Abstract
We present a novel approach for moving shadow detection, which is applicable to various environments. Although there have been extensive studies of shadow detection since 1980s, the problem is still considered as a challenging and important issue in the most visual surveillance systems. Herein, we propose a shadow region learning method using a deep structure for moving shadow detection. Unlike previous approaches which are usually based on hand-crafted features using chromacity or physical properties of shadow regions, our approach is able to automatically learn features of shadow region from input source and its background image. The proposed approach is relatively simpler to implement than previous approaches as we don’t need to consider intensity and color properties of video sequences. However, its performance is comparable to that of state-of-the-art approaches. Our algorithm is applied to five different datasets of moving shadow detection for comprehensive experiments.
You have full access to this open access chapter, Download conference paper PDF
1 Introduction
Shadows are always present both in-door and out-door environments. The effect of shadows varies depending on light sources, but it has a high impact on the most surveillance systems. Shadows often make scene analysis more difficult rather than help scene understanding. Although shadow detection is a difficult problem, detected shadows can help analyzing the direction of light sources and the geometry of scenes. Also, shadow removal aids the localization, segmentation, and tracking of interesting objects in surveillance systems. A substantial number of studies for shadow detection ever exist, but the shadow detection is an important and challenging problem in the computer vision field.
Therefore, we propose a new general approach for shadow detection. By using convolutional deep neural network (ConvNets), we can learn features for shadow regions from both input images and background images. Without adjusting parameters for environments, we are able to learn our network with sufficient amount of input data.

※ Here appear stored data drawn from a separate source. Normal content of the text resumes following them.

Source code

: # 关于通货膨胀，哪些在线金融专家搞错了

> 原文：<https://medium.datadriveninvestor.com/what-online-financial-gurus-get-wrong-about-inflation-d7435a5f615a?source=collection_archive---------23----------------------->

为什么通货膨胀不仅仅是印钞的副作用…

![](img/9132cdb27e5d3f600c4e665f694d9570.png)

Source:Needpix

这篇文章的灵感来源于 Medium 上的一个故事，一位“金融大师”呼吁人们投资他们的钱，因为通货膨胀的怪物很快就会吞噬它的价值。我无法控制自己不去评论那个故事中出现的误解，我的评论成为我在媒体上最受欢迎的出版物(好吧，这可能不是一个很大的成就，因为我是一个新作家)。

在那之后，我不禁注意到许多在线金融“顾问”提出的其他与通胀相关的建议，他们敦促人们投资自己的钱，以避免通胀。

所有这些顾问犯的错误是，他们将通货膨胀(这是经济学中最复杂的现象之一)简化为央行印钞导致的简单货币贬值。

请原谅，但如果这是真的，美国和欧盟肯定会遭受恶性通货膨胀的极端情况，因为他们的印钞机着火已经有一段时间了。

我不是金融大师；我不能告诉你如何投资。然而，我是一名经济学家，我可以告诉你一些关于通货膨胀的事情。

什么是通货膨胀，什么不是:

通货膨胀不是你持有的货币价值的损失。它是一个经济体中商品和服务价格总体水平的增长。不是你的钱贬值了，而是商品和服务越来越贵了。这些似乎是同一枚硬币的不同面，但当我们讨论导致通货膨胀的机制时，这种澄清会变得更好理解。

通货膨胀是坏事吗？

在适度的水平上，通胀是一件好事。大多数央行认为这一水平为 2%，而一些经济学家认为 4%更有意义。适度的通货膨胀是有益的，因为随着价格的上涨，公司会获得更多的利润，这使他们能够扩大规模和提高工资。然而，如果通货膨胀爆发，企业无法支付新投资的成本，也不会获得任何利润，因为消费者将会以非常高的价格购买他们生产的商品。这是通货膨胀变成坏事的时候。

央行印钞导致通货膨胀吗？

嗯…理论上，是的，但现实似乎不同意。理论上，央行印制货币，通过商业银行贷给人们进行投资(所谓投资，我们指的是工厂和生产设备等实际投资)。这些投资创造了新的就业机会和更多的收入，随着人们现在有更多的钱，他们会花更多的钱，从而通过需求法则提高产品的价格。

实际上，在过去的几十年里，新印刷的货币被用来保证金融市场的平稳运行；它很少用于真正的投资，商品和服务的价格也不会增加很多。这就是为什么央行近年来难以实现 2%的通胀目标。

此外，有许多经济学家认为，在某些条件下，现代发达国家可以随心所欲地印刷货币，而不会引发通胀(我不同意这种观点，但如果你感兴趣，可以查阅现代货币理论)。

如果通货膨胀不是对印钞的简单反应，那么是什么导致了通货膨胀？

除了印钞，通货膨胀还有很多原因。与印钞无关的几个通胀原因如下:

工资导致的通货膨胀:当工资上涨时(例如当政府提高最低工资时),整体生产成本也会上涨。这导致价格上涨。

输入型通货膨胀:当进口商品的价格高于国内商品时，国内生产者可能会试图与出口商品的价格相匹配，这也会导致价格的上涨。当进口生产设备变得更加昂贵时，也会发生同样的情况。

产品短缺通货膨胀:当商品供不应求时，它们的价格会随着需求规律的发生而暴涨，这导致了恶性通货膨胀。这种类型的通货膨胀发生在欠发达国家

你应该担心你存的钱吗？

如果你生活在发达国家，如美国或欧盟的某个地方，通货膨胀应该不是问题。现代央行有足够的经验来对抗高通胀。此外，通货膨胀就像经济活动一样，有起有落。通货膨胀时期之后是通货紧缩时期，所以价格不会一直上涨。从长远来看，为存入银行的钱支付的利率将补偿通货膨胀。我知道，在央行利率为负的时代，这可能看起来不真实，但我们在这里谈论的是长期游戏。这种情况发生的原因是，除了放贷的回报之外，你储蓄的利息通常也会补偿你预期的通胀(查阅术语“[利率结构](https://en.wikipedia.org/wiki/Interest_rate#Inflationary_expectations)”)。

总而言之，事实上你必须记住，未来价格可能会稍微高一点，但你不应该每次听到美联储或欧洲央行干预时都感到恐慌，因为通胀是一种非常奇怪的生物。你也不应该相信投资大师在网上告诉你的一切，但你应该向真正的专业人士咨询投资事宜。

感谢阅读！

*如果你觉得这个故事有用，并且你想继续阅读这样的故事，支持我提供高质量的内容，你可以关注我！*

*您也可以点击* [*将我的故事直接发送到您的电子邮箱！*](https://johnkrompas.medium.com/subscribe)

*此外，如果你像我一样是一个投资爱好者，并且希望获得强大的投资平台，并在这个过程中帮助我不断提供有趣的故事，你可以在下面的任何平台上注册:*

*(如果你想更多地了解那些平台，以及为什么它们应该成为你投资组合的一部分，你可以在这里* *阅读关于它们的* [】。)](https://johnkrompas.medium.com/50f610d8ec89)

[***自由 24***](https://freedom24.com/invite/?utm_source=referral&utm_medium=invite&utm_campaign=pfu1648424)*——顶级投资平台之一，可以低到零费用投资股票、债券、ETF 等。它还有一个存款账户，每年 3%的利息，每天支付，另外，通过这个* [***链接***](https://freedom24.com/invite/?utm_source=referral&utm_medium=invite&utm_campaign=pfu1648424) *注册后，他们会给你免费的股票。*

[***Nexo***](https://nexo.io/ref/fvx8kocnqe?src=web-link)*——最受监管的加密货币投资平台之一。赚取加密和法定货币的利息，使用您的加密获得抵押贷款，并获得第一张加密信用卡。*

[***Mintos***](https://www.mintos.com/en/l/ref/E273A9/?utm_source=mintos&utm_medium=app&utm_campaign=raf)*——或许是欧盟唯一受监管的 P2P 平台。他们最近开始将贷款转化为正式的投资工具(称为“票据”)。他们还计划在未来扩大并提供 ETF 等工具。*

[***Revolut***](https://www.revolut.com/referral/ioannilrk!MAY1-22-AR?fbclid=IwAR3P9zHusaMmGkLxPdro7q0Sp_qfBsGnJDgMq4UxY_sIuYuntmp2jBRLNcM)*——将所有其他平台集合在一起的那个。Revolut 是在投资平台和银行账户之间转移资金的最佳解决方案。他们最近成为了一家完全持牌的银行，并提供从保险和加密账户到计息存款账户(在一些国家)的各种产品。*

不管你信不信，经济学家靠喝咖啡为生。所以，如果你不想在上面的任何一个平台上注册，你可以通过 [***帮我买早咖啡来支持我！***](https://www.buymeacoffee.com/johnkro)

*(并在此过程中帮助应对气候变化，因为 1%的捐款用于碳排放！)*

The rest of the paper is organized as follows: Sect. 2 shortly introduces previous works. Section 3 presents a detailed description of our approach. Section 4 exhibits quantitative and qualitative experimental results. Section 5 concludes the paper.
2 Related Work
2.1 Moving Shadow Detection
Prati et al. [1] and Sanin et al. [2] classified and presented comparative evaluation of moving shadow detection methods developed until 2000 and 2010, respectively. Sanin et al. [2] placed shadow detection methods in a feature-based taxonomy comprised of four categories such as chromacity, physical properties [3], geometry [4] and textures [5]. As our method learns features from regions of the input frame and its background frame, it combines a spectral feature-based method and a texture-based method. Yet, none of methods introduced in [2] used convolutional networks for feature learning in a moving shadow detection framework.
2.2 Deep Learning
Many deep representation learning architectures have been proposed in the last decade and the successes of these deep learning methods in speech recognition [6] and image classification challenge [7] have motivated its use in computer vision applications. Khan et al. [8] proposed a ConvNets architecture to learn the most relevant features for shadow detection instead of using hand-crafted features. The learned features are further fed to conditional random field (CRF) model for shadow edge detection. Shen et al. [9] also proposed a structured ConvNets for shadow detection, but its output spaces are high dimensional to learn shadow edge structure. Both approaches are able to learn features of shadow boundaries to segment shadow regions from the other regions.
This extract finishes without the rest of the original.